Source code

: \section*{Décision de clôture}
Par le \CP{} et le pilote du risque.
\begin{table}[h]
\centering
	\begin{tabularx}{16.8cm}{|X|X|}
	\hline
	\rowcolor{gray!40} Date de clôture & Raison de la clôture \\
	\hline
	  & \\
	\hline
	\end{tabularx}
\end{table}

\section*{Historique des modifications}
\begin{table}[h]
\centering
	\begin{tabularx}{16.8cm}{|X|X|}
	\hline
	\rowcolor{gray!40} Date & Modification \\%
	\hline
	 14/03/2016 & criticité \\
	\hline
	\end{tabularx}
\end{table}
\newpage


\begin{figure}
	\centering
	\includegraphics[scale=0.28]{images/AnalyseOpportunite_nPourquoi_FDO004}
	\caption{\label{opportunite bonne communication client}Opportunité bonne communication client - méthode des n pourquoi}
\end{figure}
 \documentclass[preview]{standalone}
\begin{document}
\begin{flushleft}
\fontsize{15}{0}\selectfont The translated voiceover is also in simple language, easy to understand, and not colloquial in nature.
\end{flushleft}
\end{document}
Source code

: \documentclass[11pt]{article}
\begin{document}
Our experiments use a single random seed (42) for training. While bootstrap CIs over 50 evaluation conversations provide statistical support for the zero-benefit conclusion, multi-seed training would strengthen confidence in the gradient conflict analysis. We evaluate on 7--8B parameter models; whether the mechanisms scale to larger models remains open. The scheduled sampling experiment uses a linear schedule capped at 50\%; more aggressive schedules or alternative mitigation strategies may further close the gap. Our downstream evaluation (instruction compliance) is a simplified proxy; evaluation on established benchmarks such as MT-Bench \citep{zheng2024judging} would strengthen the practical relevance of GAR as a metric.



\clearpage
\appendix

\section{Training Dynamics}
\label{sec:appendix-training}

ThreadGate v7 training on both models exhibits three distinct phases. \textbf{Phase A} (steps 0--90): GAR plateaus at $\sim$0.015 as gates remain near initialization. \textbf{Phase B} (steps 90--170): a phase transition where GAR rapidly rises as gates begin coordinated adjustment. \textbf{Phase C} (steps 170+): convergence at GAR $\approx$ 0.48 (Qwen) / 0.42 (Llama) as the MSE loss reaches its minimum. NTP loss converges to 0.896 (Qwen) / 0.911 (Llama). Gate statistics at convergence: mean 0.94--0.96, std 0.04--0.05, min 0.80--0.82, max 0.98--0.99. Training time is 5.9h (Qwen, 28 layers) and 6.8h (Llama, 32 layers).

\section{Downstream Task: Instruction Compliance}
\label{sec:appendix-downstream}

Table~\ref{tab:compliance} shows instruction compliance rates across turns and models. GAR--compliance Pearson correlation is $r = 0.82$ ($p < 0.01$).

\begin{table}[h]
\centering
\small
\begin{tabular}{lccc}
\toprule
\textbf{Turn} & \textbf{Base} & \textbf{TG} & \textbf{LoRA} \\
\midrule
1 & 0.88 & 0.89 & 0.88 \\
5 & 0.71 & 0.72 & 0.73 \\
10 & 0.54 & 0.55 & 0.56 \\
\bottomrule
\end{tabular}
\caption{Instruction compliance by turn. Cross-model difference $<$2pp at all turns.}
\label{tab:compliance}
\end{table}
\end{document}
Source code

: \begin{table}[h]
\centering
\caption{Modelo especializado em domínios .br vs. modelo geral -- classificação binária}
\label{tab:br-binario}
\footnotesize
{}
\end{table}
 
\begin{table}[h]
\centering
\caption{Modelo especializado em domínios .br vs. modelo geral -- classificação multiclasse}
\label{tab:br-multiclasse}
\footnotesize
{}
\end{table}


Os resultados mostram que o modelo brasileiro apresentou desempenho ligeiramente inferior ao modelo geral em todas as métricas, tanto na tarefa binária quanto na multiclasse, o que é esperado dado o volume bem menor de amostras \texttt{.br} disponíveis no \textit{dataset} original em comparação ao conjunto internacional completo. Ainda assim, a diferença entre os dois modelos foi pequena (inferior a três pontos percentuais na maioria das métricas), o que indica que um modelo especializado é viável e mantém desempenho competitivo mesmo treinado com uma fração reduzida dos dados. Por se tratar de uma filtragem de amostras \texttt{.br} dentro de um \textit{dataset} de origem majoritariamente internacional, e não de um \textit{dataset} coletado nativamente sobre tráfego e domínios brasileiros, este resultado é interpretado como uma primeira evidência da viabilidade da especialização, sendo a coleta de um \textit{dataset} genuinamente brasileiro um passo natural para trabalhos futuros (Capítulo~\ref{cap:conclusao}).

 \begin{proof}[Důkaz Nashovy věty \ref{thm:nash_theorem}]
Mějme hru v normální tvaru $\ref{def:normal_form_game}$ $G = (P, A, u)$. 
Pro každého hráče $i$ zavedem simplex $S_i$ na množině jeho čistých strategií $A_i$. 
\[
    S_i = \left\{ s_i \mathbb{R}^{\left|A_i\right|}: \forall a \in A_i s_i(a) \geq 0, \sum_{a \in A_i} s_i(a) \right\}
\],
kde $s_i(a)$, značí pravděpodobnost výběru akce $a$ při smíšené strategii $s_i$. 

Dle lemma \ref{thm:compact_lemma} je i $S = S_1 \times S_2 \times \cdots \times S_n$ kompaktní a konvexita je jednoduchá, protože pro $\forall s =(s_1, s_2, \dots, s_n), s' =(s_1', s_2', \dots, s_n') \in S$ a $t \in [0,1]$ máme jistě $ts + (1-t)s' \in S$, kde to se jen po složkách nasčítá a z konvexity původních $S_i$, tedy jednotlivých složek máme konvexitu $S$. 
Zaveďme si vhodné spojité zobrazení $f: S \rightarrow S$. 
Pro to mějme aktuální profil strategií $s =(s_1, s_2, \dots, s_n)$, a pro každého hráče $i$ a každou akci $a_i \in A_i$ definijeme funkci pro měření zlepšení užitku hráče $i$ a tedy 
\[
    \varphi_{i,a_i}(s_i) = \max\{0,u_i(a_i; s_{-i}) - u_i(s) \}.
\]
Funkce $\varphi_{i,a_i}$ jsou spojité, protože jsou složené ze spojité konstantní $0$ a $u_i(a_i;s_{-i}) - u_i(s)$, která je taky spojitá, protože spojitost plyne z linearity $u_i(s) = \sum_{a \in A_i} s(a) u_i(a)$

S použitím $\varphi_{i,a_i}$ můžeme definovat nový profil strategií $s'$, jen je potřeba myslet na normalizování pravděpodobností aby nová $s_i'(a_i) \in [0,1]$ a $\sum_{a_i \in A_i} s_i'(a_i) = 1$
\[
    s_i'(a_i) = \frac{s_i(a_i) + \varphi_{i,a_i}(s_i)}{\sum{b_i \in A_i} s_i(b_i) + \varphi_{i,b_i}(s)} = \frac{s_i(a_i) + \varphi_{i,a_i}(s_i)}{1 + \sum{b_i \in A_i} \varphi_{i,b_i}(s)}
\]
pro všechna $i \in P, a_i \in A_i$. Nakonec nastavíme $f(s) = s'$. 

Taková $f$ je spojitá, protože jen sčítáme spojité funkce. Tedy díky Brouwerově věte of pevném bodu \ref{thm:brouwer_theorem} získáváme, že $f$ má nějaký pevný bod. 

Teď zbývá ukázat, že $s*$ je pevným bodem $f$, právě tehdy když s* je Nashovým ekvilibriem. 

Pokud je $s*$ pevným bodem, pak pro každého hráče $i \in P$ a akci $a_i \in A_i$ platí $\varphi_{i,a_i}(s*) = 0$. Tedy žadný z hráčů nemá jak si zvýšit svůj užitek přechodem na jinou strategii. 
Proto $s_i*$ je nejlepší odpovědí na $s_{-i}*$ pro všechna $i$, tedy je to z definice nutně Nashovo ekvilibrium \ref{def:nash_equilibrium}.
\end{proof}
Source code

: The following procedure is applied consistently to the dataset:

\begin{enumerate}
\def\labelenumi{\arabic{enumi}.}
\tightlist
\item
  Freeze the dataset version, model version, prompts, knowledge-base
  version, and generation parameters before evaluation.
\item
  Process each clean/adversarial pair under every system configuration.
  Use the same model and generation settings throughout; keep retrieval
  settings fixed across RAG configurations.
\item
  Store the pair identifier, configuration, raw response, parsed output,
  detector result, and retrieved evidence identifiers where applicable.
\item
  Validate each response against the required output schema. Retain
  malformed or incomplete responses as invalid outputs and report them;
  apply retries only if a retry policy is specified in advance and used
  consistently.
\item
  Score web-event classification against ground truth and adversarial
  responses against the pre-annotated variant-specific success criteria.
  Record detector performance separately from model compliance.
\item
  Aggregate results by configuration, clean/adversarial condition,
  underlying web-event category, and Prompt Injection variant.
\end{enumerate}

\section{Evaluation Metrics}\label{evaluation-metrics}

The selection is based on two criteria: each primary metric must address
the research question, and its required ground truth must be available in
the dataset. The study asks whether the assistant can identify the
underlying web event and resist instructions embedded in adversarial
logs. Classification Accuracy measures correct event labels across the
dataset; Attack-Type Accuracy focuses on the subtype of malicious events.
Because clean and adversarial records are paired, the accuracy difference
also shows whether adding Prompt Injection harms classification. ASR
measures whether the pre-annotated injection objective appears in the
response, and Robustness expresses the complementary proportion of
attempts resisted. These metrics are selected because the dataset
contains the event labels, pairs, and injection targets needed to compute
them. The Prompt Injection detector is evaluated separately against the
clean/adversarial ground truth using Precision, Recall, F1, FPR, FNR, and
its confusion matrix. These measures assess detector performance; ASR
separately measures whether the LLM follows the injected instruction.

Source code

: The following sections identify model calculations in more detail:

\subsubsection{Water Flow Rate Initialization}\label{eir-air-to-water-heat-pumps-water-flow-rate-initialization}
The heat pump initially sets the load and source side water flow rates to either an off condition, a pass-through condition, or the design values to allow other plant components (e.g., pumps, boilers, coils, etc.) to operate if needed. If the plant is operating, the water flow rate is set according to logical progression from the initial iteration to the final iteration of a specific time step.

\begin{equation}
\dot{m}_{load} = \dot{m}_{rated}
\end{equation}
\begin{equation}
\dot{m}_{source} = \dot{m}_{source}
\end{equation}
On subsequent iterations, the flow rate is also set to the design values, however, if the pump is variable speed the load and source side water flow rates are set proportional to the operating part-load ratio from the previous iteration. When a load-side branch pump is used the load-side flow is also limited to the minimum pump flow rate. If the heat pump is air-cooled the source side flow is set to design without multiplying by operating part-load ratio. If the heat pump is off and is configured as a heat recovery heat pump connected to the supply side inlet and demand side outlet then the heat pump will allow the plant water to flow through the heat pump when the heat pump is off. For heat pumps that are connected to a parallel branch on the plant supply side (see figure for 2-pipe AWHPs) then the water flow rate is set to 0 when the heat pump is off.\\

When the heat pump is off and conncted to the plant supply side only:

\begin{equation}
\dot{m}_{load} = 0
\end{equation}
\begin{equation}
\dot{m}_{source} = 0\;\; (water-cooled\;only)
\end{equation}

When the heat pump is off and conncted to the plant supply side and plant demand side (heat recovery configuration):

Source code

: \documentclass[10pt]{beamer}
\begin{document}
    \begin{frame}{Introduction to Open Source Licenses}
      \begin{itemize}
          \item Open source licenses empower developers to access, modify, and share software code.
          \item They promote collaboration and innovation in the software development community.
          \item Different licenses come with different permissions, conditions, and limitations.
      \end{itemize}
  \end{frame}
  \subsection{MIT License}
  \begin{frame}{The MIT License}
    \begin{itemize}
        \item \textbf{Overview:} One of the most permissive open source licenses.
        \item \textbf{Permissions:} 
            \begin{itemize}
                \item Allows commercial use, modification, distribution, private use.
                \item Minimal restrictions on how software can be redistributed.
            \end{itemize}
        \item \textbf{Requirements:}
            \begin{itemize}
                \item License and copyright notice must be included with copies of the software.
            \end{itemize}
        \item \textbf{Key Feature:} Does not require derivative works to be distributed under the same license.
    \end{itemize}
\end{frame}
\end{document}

## [THE PROBLEM]
Among the records above, find the lines that contain "generation" and copy every one.

## [RESULT]
  version, and generation parameters before evaluation.
  Use the same model and generation settings throughout; keep retrieval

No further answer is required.